We evaluate both CeFi platforms (which require KYC but offer simpler experiences) and DeFi protocols (which are permissionless but require more technical knowledge). Our recommendations consider platform risk, borrower experience, and overall value.
Frequently Asked Questions
What is a crypto-backed loan?
A crypto-backed loan allows you to borrow money (fiat or stablecoins) by using your cryptocurrency as collateral. You deposit crypto into a lending platform, and in return you receive a loan. You keep ownership of your crypto and get it back when you repay the loan. If the value of your collateral drops below a threshold, you may be liquidated.
What is LTV ratio in crypto lending?
LTV (Loan-to-Value) ratio is the percentage of your collateral value that you can borrow. For example, if you deposit $10,000 in Bitcoin and have a 50% LTV, you can borrow up to $5,000. Lower LTV ratios are safer because they provide more buffer against liquidation during price drops.
Can I get a crypto loan without credit check?
Yes. DeFi lending protocols like Aave, Compound, and MakerDAO do not require credit checks or KYC. You simply deposit collateral and borrow against it. Your creditworthiness is determined entirely by your collateral value, not your credit score.
What happens if my crypto collateral drops in value?
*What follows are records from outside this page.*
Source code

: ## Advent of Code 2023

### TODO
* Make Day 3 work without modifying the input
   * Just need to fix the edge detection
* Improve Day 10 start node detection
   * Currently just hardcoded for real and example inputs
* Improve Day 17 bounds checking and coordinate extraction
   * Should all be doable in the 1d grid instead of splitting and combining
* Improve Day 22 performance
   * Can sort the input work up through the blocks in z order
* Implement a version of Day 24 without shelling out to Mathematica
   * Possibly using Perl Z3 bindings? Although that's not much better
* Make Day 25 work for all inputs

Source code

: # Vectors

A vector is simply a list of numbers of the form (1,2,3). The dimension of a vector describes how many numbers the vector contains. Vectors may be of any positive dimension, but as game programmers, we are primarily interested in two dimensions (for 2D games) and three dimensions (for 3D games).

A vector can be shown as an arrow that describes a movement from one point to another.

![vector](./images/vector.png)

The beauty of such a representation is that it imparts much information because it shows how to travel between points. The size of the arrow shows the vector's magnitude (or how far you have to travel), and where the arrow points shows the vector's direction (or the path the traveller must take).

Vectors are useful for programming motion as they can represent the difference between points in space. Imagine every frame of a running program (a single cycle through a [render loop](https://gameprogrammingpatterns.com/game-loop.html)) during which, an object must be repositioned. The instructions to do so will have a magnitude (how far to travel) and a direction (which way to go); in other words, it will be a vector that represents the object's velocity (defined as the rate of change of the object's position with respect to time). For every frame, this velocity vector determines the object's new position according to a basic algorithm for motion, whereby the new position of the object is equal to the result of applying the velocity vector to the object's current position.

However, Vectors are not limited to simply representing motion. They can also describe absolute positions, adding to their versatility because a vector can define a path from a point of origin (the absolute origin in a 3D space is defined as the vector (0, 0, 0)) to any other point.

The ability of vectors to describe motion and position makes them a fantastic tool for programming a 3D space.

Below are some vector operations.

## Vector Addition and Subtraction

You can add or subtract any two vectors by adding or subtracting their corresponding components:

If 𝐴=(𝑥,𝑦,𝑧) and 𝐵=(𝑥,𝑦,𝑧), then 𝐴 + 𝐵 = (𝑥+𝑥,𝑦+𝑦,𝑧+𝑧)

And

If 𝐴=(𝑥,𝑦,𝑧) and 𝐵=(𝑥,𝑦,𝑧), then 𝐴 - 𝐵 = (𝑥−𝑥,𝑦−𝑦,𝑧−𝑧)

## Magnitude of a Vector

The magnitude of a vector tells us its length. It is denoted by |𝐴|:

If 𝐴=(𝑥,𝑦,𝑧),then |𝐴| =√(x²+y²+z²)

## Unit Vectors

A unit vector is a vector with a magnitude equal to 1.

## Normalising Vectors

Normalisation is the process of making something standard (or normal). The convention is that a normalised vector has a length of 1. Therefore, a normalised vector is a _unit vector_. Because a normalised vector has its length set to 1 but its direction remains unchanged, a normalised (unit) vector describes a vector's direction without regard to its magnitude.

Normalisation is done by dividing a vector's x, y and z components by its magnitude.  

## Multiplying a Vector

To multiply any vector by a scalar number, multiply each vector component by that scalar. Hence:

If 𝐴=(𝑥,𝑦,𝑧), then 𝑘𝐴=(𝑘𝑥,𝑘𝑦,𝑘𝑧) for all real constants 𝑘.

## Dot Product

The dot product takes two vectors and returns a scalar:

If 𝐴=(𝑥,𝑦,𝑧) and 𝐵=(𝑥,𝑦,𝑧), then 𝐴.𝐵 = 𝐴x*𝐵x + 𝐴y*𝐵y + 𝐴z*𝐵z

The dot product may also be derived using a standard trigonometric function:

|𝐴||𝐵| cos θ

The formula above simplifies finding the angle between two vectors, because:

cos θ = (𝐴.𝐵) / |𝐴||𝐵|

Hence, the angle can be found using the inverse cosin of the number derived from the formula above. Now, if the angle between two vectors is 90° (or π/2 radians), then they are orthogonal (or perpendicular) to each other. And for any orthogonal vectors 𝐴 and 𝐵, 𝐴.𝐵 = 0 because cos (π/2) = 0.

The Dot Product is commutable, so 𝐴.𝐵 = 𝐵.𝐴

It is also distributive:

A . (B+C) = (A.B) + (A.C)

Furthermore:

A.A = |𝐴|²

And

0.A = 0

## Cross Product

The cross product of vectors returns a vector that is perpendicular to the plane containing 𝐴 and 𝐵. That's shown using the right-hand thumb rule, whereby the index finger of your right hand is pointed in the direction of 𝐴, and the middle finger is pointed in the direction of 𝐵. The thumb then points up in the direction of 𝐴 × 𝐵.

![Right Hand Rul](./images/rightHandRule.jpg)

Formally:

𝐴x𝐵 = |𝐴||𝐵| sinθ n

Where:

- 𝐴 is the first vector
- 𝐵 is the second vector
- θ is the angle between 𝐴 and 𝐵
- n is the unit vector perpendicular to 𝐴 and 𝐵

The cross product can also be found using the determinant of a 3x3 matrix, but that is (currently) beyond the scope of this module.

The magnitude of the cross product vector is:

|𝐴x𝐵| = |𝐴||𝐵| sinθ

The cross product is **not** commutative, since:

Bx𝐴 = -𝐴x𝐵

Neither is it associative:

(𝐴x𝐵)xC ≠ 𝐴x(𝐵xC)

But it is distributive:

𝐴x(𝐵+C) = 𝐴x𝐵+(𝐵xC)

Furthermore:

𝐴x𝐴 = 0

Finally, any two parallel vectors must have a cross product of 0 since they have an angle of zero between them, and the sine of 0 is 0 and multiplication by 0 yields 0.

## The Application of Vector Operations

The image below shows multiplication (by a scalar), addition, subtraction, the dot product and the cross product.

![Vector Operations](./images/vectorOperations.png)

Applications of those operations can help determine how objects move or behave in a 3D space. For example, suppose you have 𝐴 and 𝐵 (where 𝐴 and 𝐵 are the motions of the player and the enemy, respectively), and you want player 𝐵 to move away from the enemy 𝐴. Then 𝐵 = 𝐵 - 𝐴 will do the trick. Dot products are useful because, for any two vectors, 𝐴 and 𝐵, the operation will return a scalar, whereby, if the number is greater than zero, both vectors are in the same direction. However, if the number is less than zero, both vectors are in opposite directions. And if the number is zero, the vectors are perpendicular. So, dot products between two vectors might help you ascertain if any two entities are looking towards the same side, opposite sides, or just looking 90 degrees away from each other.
If your collateral value drops below the liquidation threshold (varies by platform and asset), your position may be partially or fully liquidated. The protocol sells your collateral to repay the loan plus a liquidation penalty. To avoid liquidation, monitor your position and add collateral when needed.
Are crypto loans taxable?
In most jurisdictions, borrowing against crypto is not a taxable event because you are not selling your assets. However, if your position is liquidated, that is treated as a sale and subject to capital gains tax. Interest paid on crypto loans may be tax deductible in some cases. Consult a tax professional for your specific situation.
What is the difference between CeFi and DeFi crypto loans?
CeFi (Centralized Finance) loans go through a company like Nexo that manages your collateral and requires KYC. DeFi loans use smart contracts on the blockchain with no intermediary and no KYC requirement. CeFi is easier to use but carries counterparty risk. DeFi is more permissionless but requires technical knowledge and carries smart contract risk.